The primary argument against the Commission’s planned measures is simple. The proposals are expected to add significant cost and bureaucratic burdens to European importers, by requiring due diligence to be conducted to ensure that all labor and human rights standards were adhered to throughout the supply chain. Pandemic-hit European businesses (and those taking an additional hit from growing global protectionism) need these new costs and red tape like they need a hole in the head.
As with many of the current Commission’s plans – the Carbon Border Adjustment Mechanism for instance – the plans would not only install new trade barriers at Europe’s border, they would encourage and validate the cause of global protectionism and economic nationalism more broadly. For a continent that relies on global trade, that could be a costly error of political judgment.
The von der Leyen Commission has been clear, though, that it is committed to these Due Diligence measures, both on environmental issues and on labor & human rights. The delay of the proposal is therefore doubly embarrassing as other countries move further and faster, and the Commission’s role as the self-appointed benevolent global regulator is weakened.
In the U.S., under both Trump and Biden Administrations, human and labor rights regulations have been considered a significant priority. The U.S. Customs & Border Patrol has the broad executive power to block imports if they are considered to be in breach of the U.S.’ labor and human rights standards. In recent years, products ranging from cotton to sheepskin, to rubber gloves, have been the subject of Withhold Released Orders that act as an ad hoc customs barrier for entering the U.S. market.
In exporting countries – who face seeing their products banned from the U.S. (and possibly, in future, the EU) market – self-regulation and reform is advancing at pace. The Malaysian Government has recently committed to ratifying key International Labor Organization (ILO) conventions, and the country’s palm oil association (MPOA) announced last week a new Responsible Employment Charter, committing companies to abide by standards of the ILO and the International Organization for Migration, as well as other international benchmarks.
What is fascinating about this development is the leadership of the country’s private sector -the MPOA is comprised only of private companies and GLCs, no officials or Ministers. The Charter commits to ending the practice of recruitment fees, for example, which are often an indicator of forced labor or human trafficking. Other industries, such as textiles, which also have significant exports to the U.S. and Europe, could learn from this approach rather than waiting for government regulation.

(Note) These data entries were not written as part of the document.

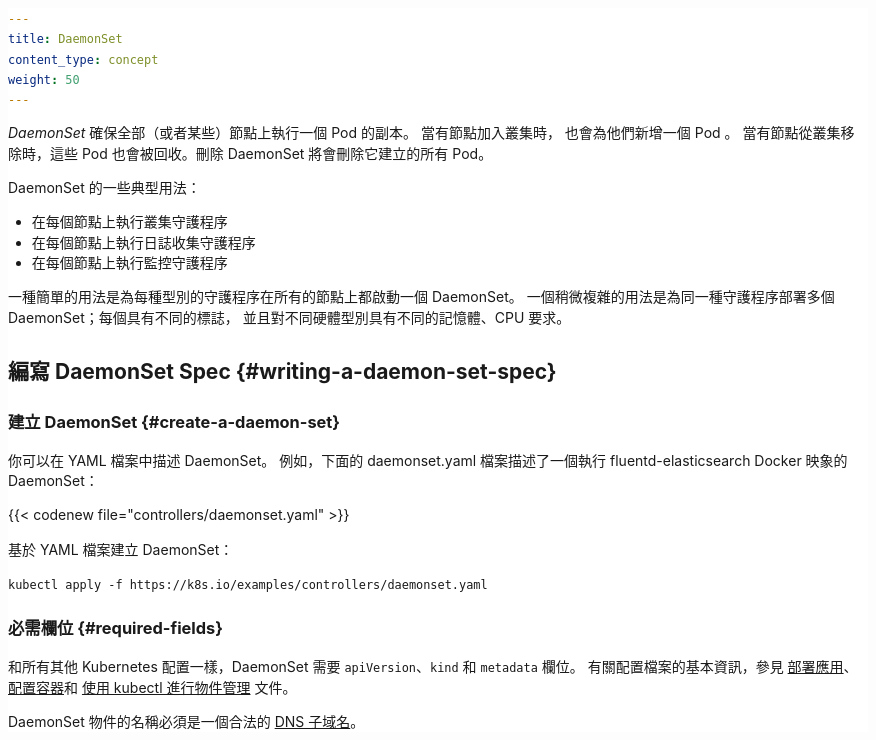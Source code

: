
 ```yaml
---
title: DaemonSet
content_type: concept
weight: 50
---
```







_DaemonSet_ 確保全部（或者某些）節點上執行一個 Pod 的副本。
當有節點加入叢集時， 也會為他們新增一個 Pod 。
當有節點從叢集移除時，這些 Pod 也會被回收。刪除 DaemonSet 將會刪除它建立的所有 Pod。


DaemonSet 的一些典型用法：

- 在每個節點上執行叢集守護程序
- 在每個節點上執行日誌收集守護程序
- 在每個節點上執行監控守護程序


一種簡單的用法是為每種型別的守護程序在所有的節點上都啟動一個 DaemonSet。
一個稍微複雜的用法是為同一種守護程序部署多個 DaemonSet；每個具有不同的標誌，
並且對不同硬體型別具有不同的記憶體、CPU 要求。




## 編寫 DaemonSet Spec   {#writing-a-daemon-set-spec}

### 建立 DaemonSet   {#create-a-daemon-set}


你可以在 YAML 檔案中描述 DaemonSet。
例如，下面的 daemonset.yaml 檔案描述了一個執行 fluentd-elasticsearch Docker 映象的 DaemonSet：

{{< codenew file="controllers/daemonset.yaml" >}}


基於 YAML 檔案建立 DaemonSet：

```
kubectl apply -f https://k8s.io/examples/controllers/daemonset.yaml
```


### 必需欄位   {#required-fields}

和所有其他 Kubernetes 配置一樣，DaemonSet 需要 `apiVersion`、`kind` 和 `metadata` 欄位。
有關配置檔案的基本資訊，參見
[部署應用](/zh-cn/docs/tasks/run-application/run-stateless-application-deployment/)、
[配置容器](/zh-cn/docs/tasks/)和
[使用 kubectl 進行物件管理](/zh-cn/docs/concepts/overview/working-with-objects/object-management/)
文件。

DaemonSet 物件的名稱必須是一個合法的
[DNS 子域名](/zh-cn/docs/concepts/overview/working-with-objects/names#dns-subdomain-names)。
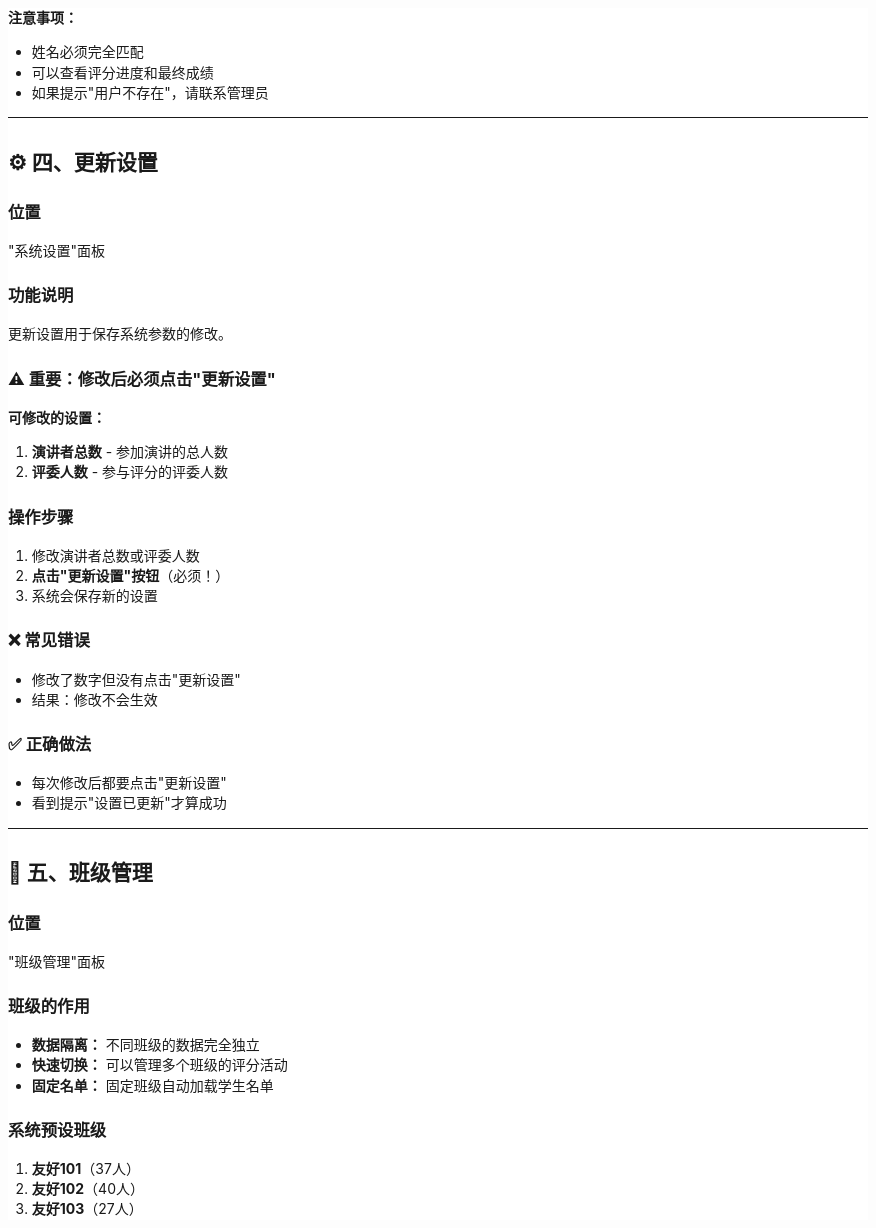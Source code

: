 **注意事项：**
- 姓名必须完全匹配
- 可以查看评分进度和最终成绩
- 如果提示"用户不存在"，请联系管理员

---

## ⚙️ 四、更新设置

### 位置
"系统设置"面板

### 功能说明
更新设置用于保存系统参数的修改。

### ⚠️ 重要：修改后必须点击"更新设置"

**可修改的设置：**
1. **演讲者总数** - 参加演讲的总人数
2. **评委人数** - 参与评分的评委人数

### 操作步骤
1. 修改演讲者总数或评委人数
2. **点击"更新设置"按钮**（必须！）
3. 系统会保存新的设置

### ❌ 常见错误
- 修改了数字但没有点击"更新设置"
- 结果：修改不会生效

### ✅ 正确做法
- 每次修改后都要点击"更新设置"
- 看到提示"设置已更新"才算成功

---

## 🏫 五、班级管理

### 位置
"班级管理"面板

### 班级的作用
- **数据隔离：** 不同班级的数据完全独立
- **快速切换：** 可以管理多个班级的评分活动
- **固定名单：** 固定班级自动加载学生名单

### 系统预设班级
1. **友好101**（37人）
2. **友好102**（40人）
3. **友好103**（27人）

When, or whether, the Commission will publish its Sustainable Corporate Governance proposal remains to be seen. If so, the self-regulation and elevating standards that are emerging in other parts of the world, make a convincing case that the Commission does not need to be too aggressive with its regulations. It may even be an opportunity to learn from others – such as Malaysia’s private sector-led reforms.
Europe has a surfeit of business associations, roundtables, chambers, and other groups that could take the lead on developing private commitments, standards and charters that could match up with those being developed in exporting countries. The vibrancy and innovation of the market would almost certainly make a better tool for the needed reforms, much more so than the unwieldy clunking fist currently employed by the Commission.